Given records:
::::::::

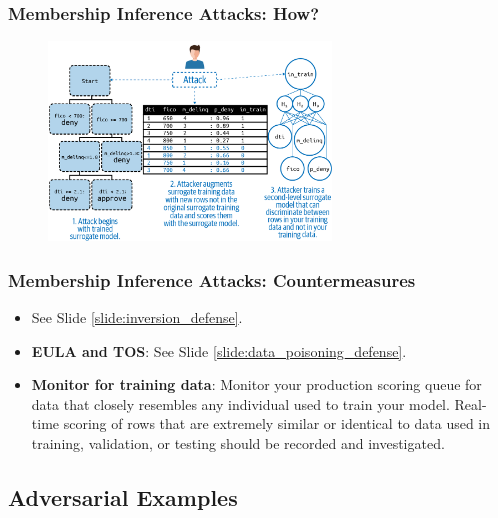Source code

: \documentclass[11pt,
               aspectratio=169,
               hyperref={colorlinks}
               ]{beamer}
\begin{document}
			\begin{frame}[label={slide:membership}]
		
				\frametitle{Membership Inference Attacks: \textbf{How?}}		
			
				\begin{figure}[htb]
					\begin{center}
						\includegraphics[height=150pt]{../img/membership_inference.png}
					\end{center}
				\end{figure}	


			\end{frame}
			
			\begin{frame}
		
				\frametitle{Membership Inference Attacks: \textbf{Countermeasures}}		
			
				\begin{itemize}
					\Large
				\item See Slide \ref{slide:inversion_defense}.
				\item \textbf{EULA and TOS}: See Slide \ref{slide:data_poisoning_defense}.
				\item \textbf{Monitor for training data}: Monitor your production scoring queue for data that closely resembles any individual used to train your model. Real-time scoring of rows that are extremely similar or identical to data used in training, validation, or testing should be recorded and investigated.
				\end{itemize}

			\end{frame}
	
		\subsection{Adversarial Examples}
	
\end{document}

::::::::

Your instructions: Report the number of lines in the listing that include the string "frametitle"; give nothing but the number.

Result below: 2